Diagnóstico precoce de Alzheimer

Sensor desenvolvido por pesquisadores da UFSCar ajuda a detectar doença em poucos minutos

Fernanda Ortiz
Especial para Super Saudável

Um método simples, rápido e de baixo custo desenvolvido por pesquisadores da Universidade Federal de São Carlos (UFSCar) ajuda a identificar, ainda na fase inicial, a doença de Alzheimer. Por meio de um simples exame de sangue, o sensor eletroquímico isola a proteína biomarcadora ADAM10 que, quando alterada, indica a presença da doença. Os cientistas acreditam que, com o diagnóstico precoce, é possível controlar a progressão do Alzheimer, aumentar as chances de tratamento por meio de diferentes intervenções e opções terapêuticas e, consequentemente, melhorar a qualidade e expectativa de vida dos pacientes. Devido ao baixo custo e rápido diagnóstico, os resultados dos estudos com o uso do sensor têm se mostrado promissores.

Para confirmar a viabilidade do exame, os pesquisadores selecionaram voluntários com mais de 60 anos de idade, divididos em três grupos: saudáveis, portadores de Alzheimer e com transtorno neurocognitivo leve (pré-Alzheimer). “Observamos que a proteína apresentava alterações, tanto nos pacientes com Alzheimer como naqueles pré-Alzheimer. Nas amostras testadas, ficou clara a diferença nos valores da ADAM10, demonstrando que o método tem boa precisão e, portanto, mostra-se eficaz para o diagnóstico precoce”, afirma a professora doutora Márcia Regina Cominetti, do Laboratório de Biologia do Envelhecimento (LABEN) do Departamento de Gerontologia da UFSCar, que coordena os estudos em conjunto com o professor doutor Ronaldo Censi Faria, do Laboratório de Bioanalítica e Eletroanalítica (LABiE) do Departamento de Química da instituição.

O diagnóstico é realizado utilizando pequena quantidade de sangue tratado com partículas magnéticas modificadas, que permitem a captura e separação do biomarcador da amostra. As partículas magnéticas contendo o biomarcador são retidas com uso de imã e sua concentração no sangue é determinada por meio do sensor eletroquímico com anticorpos. “Um sensor identifica a quantidade de proteínas na corrente sanguínea, um programa de computador lê os dados e, em poucos minutos, mostra se o paciente apresenta alteração”, descreve a pesquisadora. O nível do biomarcador no sangue tende a aumentar de acordo com o avanço da doença.

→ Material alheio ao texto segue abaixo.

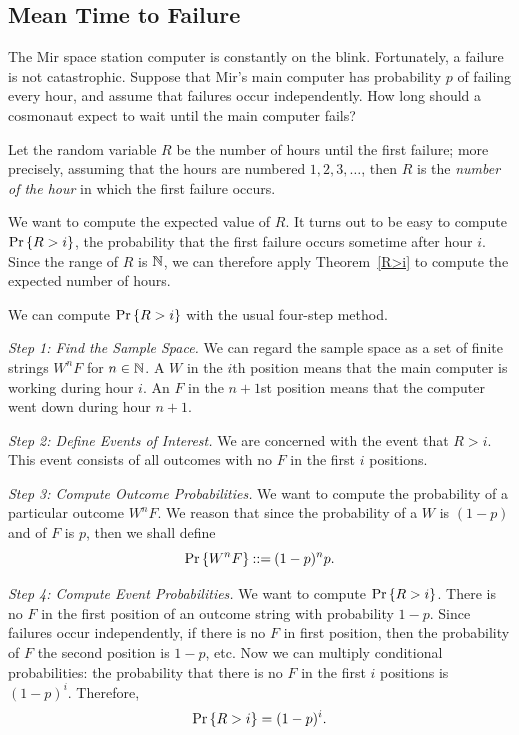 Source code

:\documentclass[11pt,twoside]{article}
\begin{document}
\subsection{Mean Time to Failure}

The Mir space station computer is constantly on the blink.  Fortunately, a
failure is not catastrophic.  Suppose that Mir's main computer has
probability $p$ of failing every hour, and assume that failures occur
independently.  How long should a cosmonaut expect to wait until the main
computer fails?

Let the random variable $R$ be the number of hours until the first
failure; more precisely, assuming that the hours are numbered $1, 2, 3,
\ldots$, then $R$ is the \emph{number of the hour} in which the first
failure occurs.

We want to compute the expected value of $R$.  It turns out to be easy to
compute $\mathop{\textup{Pr}}\nolimits\left\{R > i\right\}$, the probability that the first failure occurs
sometime after hour $i$.  Since the range of $R$ is $\mathbb{N}$, we can
therefore apply Theorem~\ref{R>i} to compute the expected number of hours.

We can compute $\mathop{\textup{Pr}}\nolimits\left\{R > i\right\}$ with the usual four-step method.

{\em Step 1: Find the Sample Space.} We can regard the sample space as a
set of finite strings $W^nF$ for $n \in \mathbb{N}$.  A $W$ in the $i$th
position means that the main computer is working during hour $i$.  An $F$
in the $n+1$st position means that the computer went down during hour
$n+1$.

{\em Step 2: Define Events of Interest.} We are concerned with the
event that $R > i$.  This event consists of all outcomes with no $F$
in the first $i$ positions.

{\em Step 3: Compute Outcome Probabilities.} We want to compute the
probability of a particular outcome $W^nF$.  We reason that since the
probability of a $W$ is $(1-p)$ and of $F$ is $p$, then we shall define
\[
\mathop{\textup{Pr}}\nolimits\left\{W^nF\right\} \mathbin{::=} (1-p)^np.
\]

{\em Step 4: Compute Event Probabilities.}  We want to compute $\mathop{\textup{Pr}}\nolimits\left\{R >
i\right\}$.  There is no $F$ in the first position of an outcome string with
probability $1-p$.  Since failures occur independently, if there is no $F$
in first position, then the probability of $F$ the second position is
$1-p$, etc.  Now we can multiply conditional probabilities: the
probability that there is no $F$ in the first $i$ positions is $(1-p)^i$.
Therefore,
\begin{equation}\label{pR>i}
\mathop{\textup{Pr}}\nolimits\left\{R > i\right\} = (1-p)^i.
\end{equation}
\end{document}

Na grande maioria dos casos o diagnóstico da doença de Alzheimer é tardio, uma vez que os sintomas podem ser confundidos com o processo natural de envelhecimento ou descobertos apenas a partir de avaliação clínica e de relatos da família. Em geral, esses achados são complementados com exames de imagem como tomografia de emissão de pósitrons, tomografia computadorizada e ressonância magnética. “Esses exames possuem custo muito elevado e se baseiam na medida de danos neurológicos já existentes, ineficientes para detectar sintomas iniciais da doença e inviáveis para as análises de rotina. Desta forma, o uso do sensor que possibilita um achado precoce é a chave para controlar a progressão da doença e, evidentemente, para a melhor qualidade de vida do paciente”, acentua a pesquisadora.

A patente do dispositivo já foi registrada, mas o licenciamento continua em negociação. “Para que o exame esteja disponível são necessárias, ainda, análises de um maior número de amostras de voluntários para validação da proteína como efetivo biomarcador da doença de Alzheimer”, informa a professora Márcia Regina Cominetti. Sem previsão para implantação, os próximos passos dos pesquisadores envolvem, além da busca de parceiros interessados, o desenvolvimento de um sensor com características mais comerciais, assim como a validação e aprovação do método junto à Agência Nacional de Vigilância Sanitária (Anvisa).